Code reference: simple examples in basic_apps.

Summary

Those are the most important data structures in Snabb Switch. To do serious Snabb Switch development you only need to write some code that manipulates packets and links. Usually we write apps in Lua using some common libraries, but you can realistically write them from scratch in Lua, C, assembler, or anything else you care to link in.

There are more details of course: we will dig into those later.

pkhuong commented 8 years ago

Do you consistently put metadata at the end of structs? For the packet struct, ISTM we can expect a lot of sequential processing from the first to the last byte. In that case, it would make sense to put the length first… unless there are alignment issues with DMA? Even then, I'd put the length first + padding, unless you can guarantee huge pages.

I'd be wary of int for ring buffers: signed overflow is undefined.

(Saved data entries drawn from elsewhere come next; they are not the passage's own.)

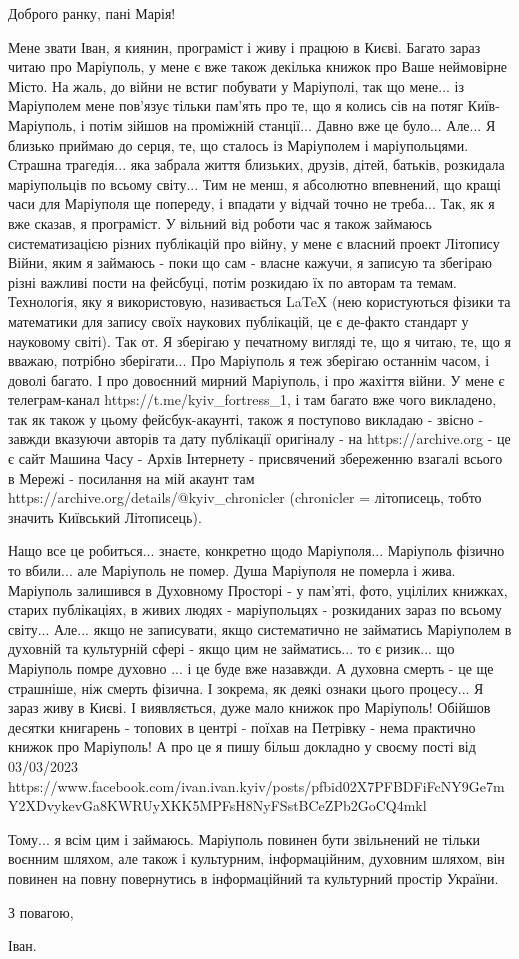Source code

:  
 
 
 
 

Доброго ранку, пані Марія!

Мене звати Іван, я киянин, програміст і живу і працюю в Києві. Багато зараз
читаю про Маріуполь, у мене є вже також декілька книжок про Ваше неймовірне
Місто. На жаль, до війни не встиг побувати у Маріуполі, так що мене...  із
Маріуполем мене пов'язує тільки пам'ять про те, що я колись сів на потяг
Київ-Маріуполь, і потім зійшов на проміжній станції... Давно вже це було...
Але... Я близько приймаю до серця, те, що сталось із Маріуполем і
маріупольцями. Страшна трагедія... яка забрала життя близьких, друзів, дітей,
батьків, розкидала маріупольців по всьому світу...  Тим не менш, я абсолютно
впевнений, що кращі часи для Маріуполя ще попереду, і впадати у відчай точно не
треба...  Так, як я вже сказав, я програміст. У вільний від роботи час я також
займаюсь систематизацією різних публікацій про війну, у мене є власний проект
Літопису Війни, яким я займаюсь - поки що сам - власне кажучи, я записую та
збегіраю різні важливі пости на фейсбуці, потім розкидаю їх по авторам та
темам. Технологія, яку я використовую, називається LaTeX (нею користуються
фізики та математики для запису своїх наукових публікацій, це є де-факто
стандарт у науковому світі). Так от.  Я зберігаю у печатному вигляді те, що я
читаю, те, що я вважаю, потрібно зберігати...  Про Маріуполь я теж зберігаю
останнім часом, і доволі багато. І про довоєнний мирний Маріуполь, і про
жахіття війни. У мене є телеграм-канал https://t.me/kyiv_fortress_1, і там
багато вже чого викладено, так як також у цьому фейсбук-акаунті, також я
поступово викладаю - звісно - завжди вказуючи авторів та дату публікації
оригіналу - на https://archive.org - це є сайт Машина Часу - Архів Інтернету -
присвячений збереженню взагалі всього в Мережі - посилання на мій акаунт там
https://archive.org/details/@kyiv_chronicler (chronicler = літописець, тобто
значить Київський Літописець).

Нащо все це робиться... знаєте, конкретно щодо Маріуполя... Маріуполь фізично
то вбили...  але Маріуполь не помер. Душа Маріуполя не померла і жива.
Маріуполь залишився в Духовному Просторі - у пам'яті, фото, уцілілих книжках,
старих публікаціях, в живих людях - маріупольцях - розкиданих зараз по всьому
світу...  Але... якщо не записувати, якщо систематично не займатись Маріуполем
в духовній та культурній сфері - якщо цим не займатись... то є ризик... що
Маріуполь помре духовно ...  і це буде вже назавжди. А духовна смерть - це ще
страшніше, ніж смерть фізична. І зокрема, як деякі ознаки цього процесу... Я
зараз живу в Києві. І виявляється, дуже мало книжок про Маріуполь!  Обійшов
десятки книгарень - топових в центрі - поїхав на Петрівку - нема практично
книжок про Маріуполь!  А про це я пишу більш докладно у своєму пості від
03/03/2023
https://www.facebook.com/ivan.ivan.kyiv/posts/pfbid02X7PFBDFiFcNY9Ge7mY2XDvykevGa8KWRUyXKK5MPFsH8NyFSstBCeZPb2GoCQ4mkl

Тому... я всім цим і займаюсь. Маріуполь повинен бути звільнений не тільки
воєнним шляхом, але також і культурним, інформаційним, духовним шляхом, він
повинен на повну повернутись в інформаційний та культурний простір України. 

З повагою,

Іван.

lukego commented 8 years ago

I'd put the length first

Care to send that as a PR? The CI will automatically run benchmarks and it would be really neat if those are adequate to evaluate such a micro-optimization.

I'd be wary of int for ring buffers: signed overflow is undefined.

Good point! The code we have today doesn't let the values overflow (mask on increment) and I have tested on up to a trillion packets.

I did have to check in the simplified ring that I used in the "write an app in pure assembler" experiment (SnabbCo/snabbswitch#603) and luckily that does use unsigned (and mask-on-access).

lukego commented 8 years ago

@pkhuong Going meta: I observe that it is fun and easy to come up with ideas for micro-optimizations, both for the CPU and for the JIT, and we really need to make it equally fun and easy to test and verify them. Over time we are building up the performance tests in our CI to cover real end-to-end applications. I hope to reach the point where we can simply dash off each optimization idea in a PR and automatically find out whether it is good or not.

I am avoiding merging micro-optimizations when we don't have a suitable test environment to verify that they are effective. I feel like the issues in play are just too subtle to talk about meaningfully without both strong mental models and good empirical tests. (Thinking of comp.arch sort of discussions where arbitrarily impressive arguments can be made both for and against a given change for a given CPU architecture and you would never find out which one was right :-))

Having said that, the efforts to test and verify often come when somebody is stretching to meet a performance goal and is more than happy to test ideas that have been being kicked around in the past. cc @kbara :).

tokenrove commented 8 years ago

Automated performance regression testing is of great interest to me; would you mind blogging at some point about how you're doing it on the Snabb Switch project?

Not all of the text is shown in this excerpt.